⟨
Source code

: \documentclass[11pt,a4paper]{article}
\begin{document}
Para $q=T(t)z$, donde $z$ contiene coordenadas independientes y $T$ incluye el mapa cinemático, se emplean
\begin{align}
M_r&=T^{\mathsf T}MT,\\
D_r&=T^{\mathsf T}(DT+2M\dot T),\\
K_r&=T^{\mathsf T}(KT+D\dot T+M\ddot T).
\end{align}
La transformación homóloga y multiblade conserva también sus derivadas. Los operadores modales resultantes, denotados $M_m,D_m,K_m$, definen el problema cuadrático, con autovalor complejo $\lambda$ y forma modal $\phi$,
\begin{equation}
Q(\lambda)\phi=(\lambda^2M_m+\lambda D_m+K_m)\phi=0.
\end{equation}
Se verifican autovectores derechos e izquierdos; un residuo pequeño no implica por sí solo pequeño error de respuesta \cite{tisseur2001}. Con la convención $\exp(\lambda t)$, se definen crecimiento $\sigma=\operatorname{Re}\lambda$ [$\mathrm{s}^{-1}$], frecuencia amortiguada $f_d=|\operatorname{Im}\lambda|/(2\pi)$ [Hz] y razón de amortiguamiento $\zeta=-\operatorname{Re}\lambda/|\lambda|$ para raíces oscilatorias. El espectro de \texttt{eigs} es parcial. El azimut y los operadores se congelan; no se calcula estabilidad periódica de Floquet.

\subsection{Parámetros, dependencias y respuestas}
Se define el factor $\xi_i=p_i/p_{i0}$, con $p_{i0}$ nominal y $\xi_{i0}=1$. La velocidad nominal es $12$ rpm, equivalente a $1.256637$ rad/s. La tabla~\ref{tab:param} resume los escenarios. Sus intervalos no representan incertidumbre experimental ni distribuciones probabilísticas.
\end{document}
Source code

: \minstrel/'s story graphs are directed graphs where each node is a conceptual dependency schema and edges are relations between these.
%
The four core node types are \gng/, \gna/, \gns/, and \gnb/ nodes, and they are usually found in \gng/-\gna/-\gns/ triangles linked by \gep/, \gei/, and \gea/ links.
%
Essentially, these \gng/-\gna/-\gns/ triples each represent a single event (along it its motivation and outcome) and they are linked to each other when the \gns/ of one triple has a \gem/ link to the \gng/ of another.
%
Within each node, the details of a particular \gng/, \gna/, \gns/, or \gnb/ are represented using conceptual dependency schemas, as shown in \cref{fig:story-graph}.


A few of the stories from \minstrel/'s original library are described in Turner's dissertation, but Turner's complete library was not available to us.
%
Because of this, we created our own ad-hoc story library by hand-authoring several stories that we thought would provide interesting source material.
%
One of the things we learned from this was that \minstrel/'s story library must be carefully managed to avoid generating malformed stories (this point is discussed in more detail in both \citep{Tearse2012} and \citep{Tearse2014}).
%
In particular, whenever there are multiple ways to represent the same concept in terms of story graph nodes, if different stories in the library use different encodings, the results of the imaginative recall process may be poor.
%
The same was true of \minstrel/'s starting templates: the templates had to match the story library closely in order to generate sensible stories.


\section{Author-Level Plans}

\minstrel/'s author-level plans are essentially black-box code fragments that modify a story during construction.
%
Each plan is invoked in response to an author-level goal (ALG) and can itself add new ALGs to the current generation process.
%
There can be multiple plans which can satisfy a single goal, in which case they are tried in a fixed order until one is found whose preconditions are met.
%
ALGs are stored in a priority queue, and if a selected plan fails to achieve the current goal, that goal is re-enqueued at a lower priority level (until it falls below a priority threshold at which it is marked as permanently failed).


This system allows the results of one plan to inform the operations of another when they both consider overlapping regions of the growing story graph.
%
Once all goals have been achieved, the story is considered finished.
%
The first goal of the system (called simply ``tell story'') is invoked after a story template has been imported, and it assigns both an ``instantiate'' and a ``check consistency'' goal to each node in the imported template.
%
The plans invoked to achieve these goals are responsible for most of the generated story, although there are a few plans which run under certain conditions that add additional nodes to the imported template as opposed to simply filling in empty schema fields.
⟩
**WORK ORDER:** What lines of the material above hold the string "conceptual"? Please copy them.

**RESPONSE TO THE TASK:**
: \minstrel/'s story graphs are directed graphs where each node is a conceptual dependency schema and edges are relations between these.
Within each node, the details of a particular \gng/, \gna/, \gns/, or \gnb/ are represented using conceptual dependency schemas, as shown in \cref{fig:story-graph}.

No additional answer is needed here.